My third cardiologist appointment was for an echocardiogram, which is an ultrasound of the heart. That was fucking terrifying — not because I was afraid of an ultrasound because those are totally no big deal but because I was afraid they’d find something bad. My colleague Dr. Google assured me that heart palpitations, in the absence of heart disease or structural defects, are almost always benign, but I was just not at a place where I could presume to think that there was an absence of heart disease or structural defects. I spent most of the half-hour ultrasound staring at the ceiling and only taking quick peeks at the screen, trying not to hear the audio portion (they record the sound of your heart), and trying to read the face of the ultrasound technician to see if she was completely horrified by anything. She seemed pretty chill but of course told me nothing.
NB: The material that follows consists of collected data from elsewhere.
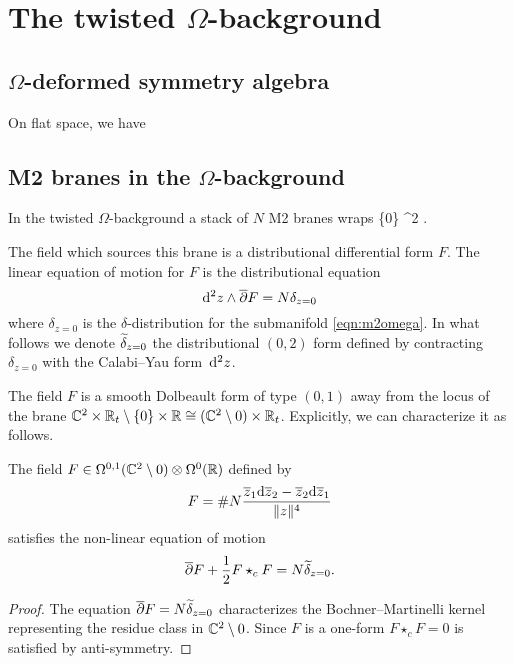 \documentclass[11pt]{amsart}
\begin{document}
\section{The twisted $\Omega$-background} 

\subsection{$\Omega$-deformed symmetry algebra}

On flat space, we have 



\subsection{M2 branes in the $\Omega$-background} 

\parsec[]

In the twisted $\Omega$-background a stack of $N$ M2 branes wraps 
\beqn\label{eqn:m2omega}
\{0\} \times \RR \subset \CC^2 \times \RR .
\eeqn

The field which sources this brane is a distributional differential form $F$.
The linear equation of motion for $F$ is the distributional equation 
\[
{\rm d}^2 z \wedge \overline{\partial} F = N \delta_{z=0} 
\]
where $\delta_{z=0}$ is the $\delta$-distribution for the submanifold \eqref{eqn:m2omega}.  
In what follows we denote $\widetilde{\delta}_{z=0}$ the distributional $(0,2)$ form defined by contracting $\delta_{z=0}$ with the Calabi--Yau form~${\rm d}^2 z$. 

The field $F$ is a smooth Dolbeault form of type $(0,1)$ away from the locus of the brane $\mathbb C^2 \times \mathbb R_t \setminus \{0\} \times \mathbb R \cong (\mathbb C^2 \setminus 0) \times \mathbb R_t$. 
Explicitly, we can characterize it as follows. 

\begin{prop}
The field $F \in \Omega^{0,1} (\mathbb C^2 \setminus 0) \otimes \Omega^{0} (\mathbb R) $ defined by 
\[
F = \# N \frac{\overline{z}_1 {\rm d} \overline{z}_2 - \overline{z}_2 {\rm d} \overline{z}_1}{\|z\|^4} 
\] 
satisfies the non-linear equation of motion 
\[
\overline{\partial} F + \frac12 F \star_c F = N  \widetilde{\delta}_{z=0} .
\]
\end{prop}
\begin{proof}
The equation $\overline{\partial} F = N  \widetilde{\delta}_{z=0}$ characterizes the Bochner--Martinelli kernel representing the residue class in $\mathbb C^2 \setminus 0$. 
Since $F$ is a one-form $F \star_c F = 0$ is satisfied by anti-symmetry. 
\end{proof}

\parsec[]
\end{document}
After the echo I was still wearing the event monitor and had a few weeks until my follow-up appointment. The ultrasound tech said the doctor would call me in a few days with the results of my echo, but he didn’t. I waited. I rode the rollercoaster of panic for a week an a half until I finally called the office to find out what was up. I talked to a nurse who said my results were normal. That was when I started to feel better, like it might almost be possible to feel like a normal person again.
I had my follow-up appointment on Monday. As suspected, I have infrequent benign PVCs. I’m supposed to keep my coffee and beer consumption at moderate levels, take magnesium, and that’s about it. The doctor gave me a prescription for some short-acting medication I can take if the palpitations are really bothering me, but I’d rather not. Now that I know I’m not dying and they’re not dangerous, they really don’t bother me. They only happen at certain times (in the shower, after running, more during the week or so before my period, never when I’m just chilling or sleeping). And there does seem to be a stress component. Now that I’m not super stressed about this, I’m having fewer palps. So that’s cool. It’s my goal to avoid bad stress situations for a while (if only!), so that should help.
And the awesome news is that after getting good news from the doctor, I felt like I was able to take a deep breath and chill out for the first time in just over a year. I spent the better part of a day doing that thing miniature pinschers do when they get really snuggled up and comfortable, a deep inhale with a relaxed sigh-like exhale. For now, I feel great and things are good. I don’t know if that’ll be true tomorrow but if there’s one thing I’ve learned recently it’s that you can’t really think about tomorrow. Today is good. And I am very happy to be back and feeling awesome.